Como parte da etapa inicial da premiação, todos os curtas concorrentes ficam disponíveis gratuitamente na plataforma Porta Curtas até o dia 22 de maio, por meio do link
O público pode assistir às obras e avaliá-las por meio de pontuação, o que contribui para ampliar a visibilidade dos filmes junto aos jurados oficiais.

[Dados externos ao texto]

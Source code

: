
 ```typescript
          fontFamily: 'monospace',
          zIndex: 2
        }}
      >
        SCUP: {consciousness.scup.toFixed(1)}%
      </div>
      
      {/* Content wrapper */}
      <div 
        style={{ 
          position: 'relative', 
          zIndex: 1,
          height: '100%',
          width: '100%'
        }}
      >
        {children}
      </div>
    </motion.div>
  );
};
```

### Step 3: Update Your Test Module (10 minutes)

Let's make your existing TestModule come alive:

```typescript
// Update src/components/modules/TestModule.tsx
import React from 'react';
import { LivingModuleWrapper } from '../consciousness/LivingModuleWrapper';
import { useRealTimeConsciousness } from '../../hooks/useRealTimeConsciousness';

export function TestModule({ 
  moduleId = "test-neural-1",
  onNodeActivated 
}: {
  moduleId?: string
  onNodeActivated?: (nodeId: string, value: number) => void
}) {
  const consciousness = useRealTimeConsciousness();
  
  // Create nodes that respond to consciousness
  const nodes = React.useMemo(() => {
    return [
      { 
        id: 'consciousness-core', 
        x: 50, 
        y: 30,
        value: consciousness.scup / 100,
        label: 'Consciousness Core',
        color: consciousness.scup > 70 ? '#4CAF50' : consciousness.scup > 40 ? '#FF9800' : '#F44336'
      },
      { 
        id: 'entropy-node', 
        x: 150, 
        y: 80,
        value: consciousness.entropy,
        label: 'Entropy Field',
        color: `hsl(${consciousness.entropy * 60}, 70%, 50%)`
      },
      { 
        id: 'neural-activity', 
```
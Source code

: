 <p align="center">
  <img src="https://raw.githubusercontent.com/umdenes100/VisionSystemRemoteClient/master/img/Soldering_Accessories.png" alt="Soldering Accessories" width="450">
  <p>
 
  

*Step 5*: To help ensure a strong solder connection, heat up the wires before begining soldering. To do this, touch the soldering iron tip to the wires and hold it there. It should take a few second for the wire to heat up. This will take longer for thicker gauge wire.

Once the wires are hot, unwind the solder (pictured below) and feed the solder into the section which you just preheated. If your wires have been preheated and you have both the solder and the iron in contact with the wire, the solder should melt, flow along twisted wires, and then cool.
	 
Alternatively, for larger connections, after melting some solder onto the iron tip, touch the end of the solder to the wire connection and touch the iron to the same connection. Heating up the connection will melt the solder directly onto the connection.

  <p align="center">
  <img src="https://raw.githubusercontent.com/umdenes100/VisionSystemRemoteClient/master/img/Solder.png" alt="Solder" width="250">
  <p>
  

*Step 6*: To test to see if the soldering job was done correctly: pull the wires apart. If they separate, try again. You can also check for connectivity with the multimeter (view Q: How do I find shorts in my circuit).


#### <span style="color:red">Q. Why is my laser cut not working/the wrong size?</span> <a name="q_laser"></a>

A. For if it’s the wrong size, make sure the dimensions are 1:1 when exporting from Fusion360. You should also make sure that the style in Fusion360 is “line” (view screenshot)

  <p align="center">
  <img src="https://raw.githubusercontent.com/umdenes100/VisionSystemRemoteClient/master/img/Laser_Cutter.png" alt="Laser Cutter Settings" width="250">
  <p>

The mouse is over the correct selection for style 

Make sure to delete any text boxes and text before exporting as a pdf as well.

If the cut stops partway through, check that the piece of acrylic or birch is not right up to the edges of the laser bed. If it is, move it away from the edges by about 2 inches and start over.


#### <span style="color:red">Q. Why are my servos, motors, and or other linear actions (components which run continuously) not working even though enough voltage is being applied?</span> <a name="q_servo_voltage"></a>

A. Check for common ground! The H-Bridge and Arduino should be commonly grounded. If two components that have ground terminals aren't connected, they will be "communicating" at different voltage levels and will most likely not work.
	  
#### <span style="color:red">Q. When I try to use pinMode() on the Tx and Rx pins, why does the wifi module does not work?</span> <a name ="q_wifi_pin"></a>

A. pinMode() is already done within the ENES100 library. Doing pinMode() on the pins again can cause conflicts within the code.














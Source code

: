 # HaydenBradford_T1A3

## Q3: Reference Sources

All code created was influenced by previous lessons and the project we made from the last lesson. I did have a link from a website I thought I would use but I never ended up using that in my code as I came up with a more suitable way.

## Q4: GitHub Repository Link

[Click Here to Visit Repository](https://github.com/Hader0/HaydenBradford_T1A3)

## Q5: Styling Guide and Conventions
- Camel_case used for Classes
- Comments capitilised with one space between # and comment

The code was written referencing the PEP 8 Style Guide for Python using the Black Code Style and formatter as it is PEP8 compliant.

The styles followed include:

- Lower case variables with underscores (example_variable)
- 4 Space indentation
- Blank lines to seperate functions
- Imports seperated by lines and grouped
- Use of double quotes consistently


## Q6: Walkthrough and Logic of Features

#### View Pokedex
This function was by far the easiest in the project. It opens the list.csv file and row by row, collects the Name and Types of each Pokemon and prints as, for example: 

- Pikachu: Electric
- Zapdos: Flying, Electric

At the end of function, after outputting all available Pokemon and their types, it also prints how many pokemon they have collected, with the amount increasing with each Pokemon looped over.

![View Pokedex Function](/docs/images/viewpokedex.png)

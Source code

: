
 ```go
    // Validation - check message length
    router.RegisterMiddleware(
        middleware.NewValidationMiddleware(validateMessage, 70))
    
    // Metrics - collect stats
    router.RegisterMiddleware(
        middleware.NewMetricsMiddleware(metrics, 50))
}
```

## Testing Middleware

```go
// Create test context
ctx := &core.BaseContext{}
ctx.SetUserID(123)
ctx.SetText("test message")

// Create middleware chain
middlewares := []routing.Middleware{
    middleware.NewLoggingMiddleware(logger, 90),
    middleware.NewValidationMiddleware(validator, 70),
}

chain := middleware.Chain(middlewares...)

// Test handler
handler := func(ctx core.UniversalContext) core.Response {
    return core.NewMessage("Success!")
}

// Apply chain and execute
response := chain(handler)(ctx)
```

“A Pele do Ouro” estreou no 58 º Festival de Brasília do Cinema Brasileiro, onde conquistou os prêmios de Melhor Roteiro e Melhor Fotografia. Desde então, segue em circulação por festivais, tendo participado do 35º Festival Curta Cinema, no Rio de Janeiro, onde recebeu o Prêmio Canal Curta. O filme também integrou a 2ª Mostra Pan-Amazônica de Cinema, em Belém, e a 6ª Semana do Audiovisual do Canoa Cultural, em Boa Vista. Sua próxima exibição será na 11ª edição do Amazônia FiDOC, que acontece em Belém de 28 de abril a 6 de maio de 2026.
Sobre as diretoras:
Marcela Ulhoa é jornalista e pesquisadora com foco em migração e gênero, formada em comunicação social pela UnB e com mestrado em literatura pela UFRR. Nos últimos dez anos tem se dedicado às narrativas e ao trabalho na região amazônica. Dirigiu o longa documental Aqui en La Frontera (2022), em co-direção com Daniel Tancredi, selecionado para festivais como Festival do Rio, Ecofalante, Forumdoc.BH e Cinéma de Femmes d’Amérique du Sud (França). Foi coordenadora de produção de Filhos de Macunaíma (2018), de Miguel Antunes Ramos, e atuou na pesquisa de personagem e produção local no norte do Brasil para o filme Woman (2019), de Yann Arthus-Bertrand e Anastasia Mikova.
Yare Perdomo é licenciada em audiovisual pela Universidade de Mérida, Venezuela. Com mais de 8 anos de experiência, trabalha com direção, montagem e fotografia, com foco em narrativas documentais e sociais e projetos de comunicação voltados para jovens. Montadora de “Rabiola” (2023), de Thiago Briglia, vencedor de três prêmios no 4º Festival Olhar do Norte. Assistente de direção em “Aqui en la Frontera” (2022), também foi diretora de fotografia e montadora de “O Chocalheiro” (2025), de Vanessa e Leonardo Brandão.
Sobre a produtora:
Platô Filmes, produtora roraimense, atua com obras amazônicas de ficção, documentário e animação, com foco em temáticas indígenas, ambientais e de migração. Produziu os longas “Por onde anda Makunaíma?” (2020), premiado no 53ºFestival de Brasília e no 25º Inffinito Brazilian Film Festival (Miami); “Aqui en La Frontera” (2022) e “Ninho Tinto” (2025, em finalização). Assina curtas premiados como Rabiola (2021) e possui braço educacional pela Escola Livre de Cinema da Amazônia.